> _Your instructions_
Starting with the line that holds "### 4. Versioning", copy out each remaining line of the listing below, up to and including the last one, and include nothing else.
● ● ● ● ● ● ●
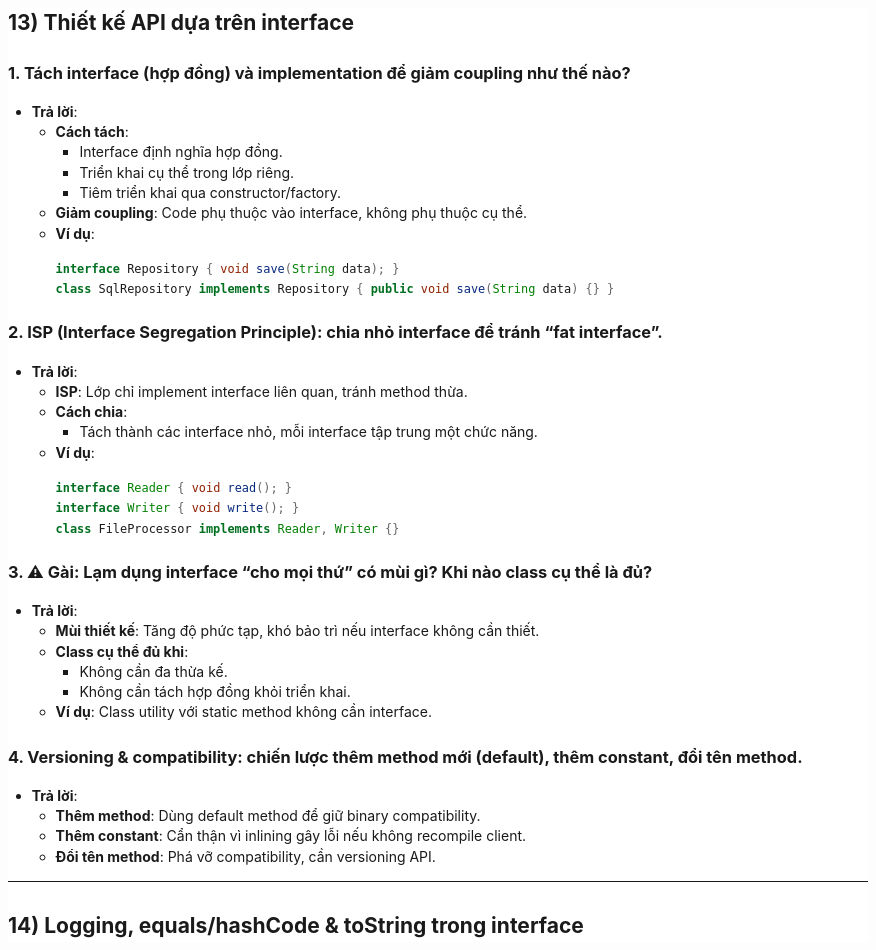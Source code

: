 ## 13) Thiết kế API dựa trên interface

### 1. Tách **interface** (hợp đồng) và **implementation** để giảm coupling như thế nào?
- **Trả lời**:
    - **Cách tách**:
        - Interface định nghĩa hợp đồng.
        - Triển khai cụ thể trong lớp riêng.
        - Tiêm triển khai qua constructor/factory.
    - **Giảm coupling**: Code phụ thuộc vào interface, không phụ thuộc cụ thể.
    - **Ví dụ**:
      ```java
      interface Repository { void save(String data); }
      class SqlRepository implements Repository { public void save(String data) {} }
      ```

### 2. **ISP** (Interface Segregation Principle): chia nhỏ interface để tránh “fat interface”.
- **Trả lời**:
    - **ISP**: Lớp chỉ implement interface liên quan, tránh method thừa.
    - **Cách chia**:
        - Tách thành các interface nhỏ, mỗi interface tập trung một chức năng.
    - **Ví dụ**:
      ```java
      interface Reader { void read(); }
      interface Writer { void write(); }
      class FileProcessor implements Reader, Writer {}
      ```

### 3. ⚠️ Gài: Lạm dụng interface “cho mọi thứ” có mùi gì? Khi nào class cụ thể là đủ?
- **Trả lời**:
    - **Mùi thiết kế**: Tăng độ phức tạp, khó bảo trì nếu interface không cần thiết.
    - **Class cụ thể đủ khi**:
        - Không cần đa thừa kế.
        - Không cần tách hợp đồng khỏi triển khai.
    - **Ví dụ**: Class utility với static method không cần interface.

### 4. Versioning & compatibility: chiến lược thêm method mới (default), thêm constant, đổi tên method.
- **Trả lời**:
    - **Thêm method**: Dùng default method để giữ binary compatibility.
    - **Thêm constant**: Cẩn thận vì inlining gây lỗi nếu không recompile client.
    - **Đổi tên method**: Phá vỡ compatibility, cần versioning API.

---

## 14) Logging, equals/hashCode & toString trong interface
● ● ● ● ● ● ●
> _Solution to the problem_
### 4. Versioning & compatibility: chiến lược thêm method mới (default), thêm constant, đổi tên method.
- **Trả lời**:
    - **Thêm method**: Dùng default method để giữ binary compatibility.
    - **Thêm constant**: Cẩn thận vì inlining gây lỗi nếu không recompile client.
    - **Đổi tên method**: Phá vỡ compatibility, cần versioning API.

---

## 14) Logging, equals/hashCode & toString trong interface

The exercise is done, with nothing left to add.